[DATA FOR THIS TASK — start]

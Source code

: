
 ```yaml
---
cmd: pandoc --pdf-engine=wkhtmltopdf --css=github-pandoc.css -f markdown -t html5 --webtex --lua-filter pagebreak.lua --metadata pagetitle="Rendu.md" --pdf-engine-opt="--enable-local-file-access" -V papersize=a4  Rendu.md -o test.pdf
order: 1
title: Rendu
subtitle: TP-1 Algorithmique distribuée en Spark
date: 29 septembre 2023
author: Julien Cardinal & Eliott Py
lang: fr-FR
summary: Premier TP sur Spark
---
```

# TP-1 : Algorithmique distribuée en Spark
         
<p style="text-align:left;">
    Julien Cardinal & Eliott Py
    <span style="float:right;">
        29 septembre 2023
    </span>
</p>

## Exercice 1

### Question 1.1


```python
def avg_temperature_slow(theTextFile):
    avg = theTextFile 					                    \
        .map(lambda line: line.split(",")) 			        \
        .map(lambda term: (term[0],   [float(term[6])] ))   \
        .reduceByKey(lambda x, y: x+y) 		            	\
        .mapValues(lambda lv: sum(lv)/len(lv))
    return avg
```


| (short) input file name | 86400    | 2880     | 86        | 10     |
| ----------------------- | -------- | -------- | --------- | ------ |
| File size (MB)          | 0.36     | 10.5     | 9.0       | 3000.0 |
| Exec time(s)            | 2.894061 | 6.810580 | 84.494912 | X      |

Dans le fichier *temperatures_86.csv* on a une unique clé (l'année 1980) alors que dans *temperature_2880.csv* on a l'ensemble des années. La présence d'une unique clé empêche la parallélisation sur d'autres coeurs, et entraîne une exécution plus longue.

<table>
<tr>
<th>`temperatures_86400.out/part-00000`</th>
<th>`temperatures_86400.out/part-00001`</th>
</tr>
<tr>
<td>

[DATA FOR THIS TASK — finish]
[DATA FOR THIS TASK — start]

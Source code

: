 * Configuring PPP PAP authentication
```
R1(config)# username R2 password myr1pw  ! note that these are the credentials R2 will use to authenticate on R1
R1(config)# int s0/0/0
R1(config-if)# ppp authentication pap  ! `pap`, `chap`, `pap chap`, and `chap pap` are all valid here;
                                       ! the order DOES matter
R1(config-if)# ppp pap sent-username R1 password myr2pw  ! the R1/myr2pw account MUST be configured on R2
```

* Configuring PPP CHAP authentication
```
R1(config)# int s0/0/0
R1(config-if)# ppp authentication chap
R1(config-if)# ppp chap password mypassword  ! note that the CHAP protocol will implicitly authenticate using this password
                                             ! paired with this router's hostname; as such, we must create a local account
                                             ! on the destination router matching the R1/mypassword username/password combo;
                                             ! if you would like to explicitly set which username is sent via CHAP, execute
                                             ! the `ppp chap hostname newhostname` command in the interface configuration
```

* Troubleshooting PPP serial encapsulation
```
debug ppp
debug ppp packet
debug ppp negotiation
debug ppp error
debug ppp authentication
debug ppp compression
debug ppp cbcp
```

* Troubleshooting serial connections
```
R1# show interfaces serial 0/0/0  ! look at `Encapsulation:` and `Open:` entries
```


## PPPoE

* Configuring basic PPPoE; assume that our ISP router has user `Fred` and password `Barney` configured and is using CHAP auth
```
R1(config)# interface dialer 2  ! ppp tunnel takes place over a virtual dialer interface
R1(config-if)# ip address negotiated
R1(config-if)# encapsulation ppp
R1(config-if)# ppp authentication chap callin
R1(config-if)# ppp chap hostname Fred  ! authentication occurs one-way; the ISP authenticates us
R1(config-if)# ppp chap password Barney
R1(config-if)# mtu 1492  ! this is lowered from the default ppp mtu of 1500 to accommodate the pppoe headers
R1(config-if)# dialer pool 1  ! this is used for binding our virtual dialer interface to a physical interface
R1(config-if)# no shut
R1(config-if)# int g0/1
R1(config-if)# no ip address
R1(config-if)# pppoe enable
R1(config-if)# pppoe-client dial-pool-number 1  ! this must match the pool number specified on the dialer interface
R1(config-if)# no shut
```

[DATA FOR THIS TASK — finish]

■ WHAT YOU ARE ASKED TO DO
Looking at the entries above, work out how many lines contain the word "Algorithmique", then reply with only that figure.

■ TASK RESPONSE
2